Improving at the daily work will improve the  work

When I interview engineers and ask about automated testing at their current job, the most frequent response is that they don’t have time to do automated testing. They are too busy shipping features! That customers demand! Yesterday!

It’s an understandable, but penny-wise and pound-foolish mistake that everyone is complicit in.

More important than improving the work itself is improving at the daily work. Constantly improve your ability to develop software using the four metrics for software delivery performance as a guide. Results will follow.
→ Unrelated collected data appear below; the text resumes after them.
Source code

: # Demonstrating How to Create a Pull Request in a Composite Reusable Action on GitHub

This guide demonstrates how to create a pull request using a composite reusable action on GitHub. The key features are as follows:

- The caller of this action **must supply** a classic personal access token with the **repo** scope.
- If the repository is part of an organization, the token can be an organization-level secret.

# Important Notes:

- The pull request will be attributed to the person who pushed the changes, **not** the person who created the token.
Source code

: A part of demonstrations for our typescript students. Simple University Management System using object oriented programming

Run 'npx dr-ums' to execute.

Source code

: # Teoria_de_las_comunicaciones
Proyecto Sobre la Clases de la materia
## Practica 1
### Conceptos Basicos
Great cultural transformations are  possible

The DevOps Handbook is filled with stories and interviews of software engineering leaders at Etsy, Target, Macy’s, Google, Facebook, and other companies all pursuing devops transformations.

The takeaway for me was that cultural transformations are possible. If Target can improve their software development environment and culture, so can your company.

But you need transformational leaders. Reformers. People who know how to navigate your own company culture, blowing up bureaucracy with an inviting and inclusive mentality, not threatening.

Develop generalists with  cross-training

The devops movement is largely about cross-training your software engineers to grow operational skills in delivery, reliability, and system administration.

You are developing generalists, capable of solving business problems across a broader range of engineering disciplines. This minimizes the handoffs and transitions between teams, which slows down delivery. Likewise, you minimize the likelihood of someone having ownership over reliability of a feature or solution that somebody else developed.

On my team, every engineer works full stack for both pragmatic and growth reasons. Pragmatically, we have a small team and everyone needs to be capable of solving many types of problems. This also provides growth areas for my engineers to learn new skills, try new technologies, and take ownership over business and engineering outcomes.

Telemetry everywhere

About a third of The DevOps Handbook is dedicated to telemetry and monitoring.

Too few teams can successfully answer the question, “Is it working?” at both systems and usage levels.

At the system level, we of course want to know that our servers, databases, and clients are operating as expected. We want insight into system performance and issues.

At the usage level, we need to know whether the features and solutions we’re building are delivering business value. Are users actually using the things we build and how?

Where we fault to instrument our systems with telemetry, we fail to engage in learning and improvement. In other words, we’re just building stuff and passively hoping for the best.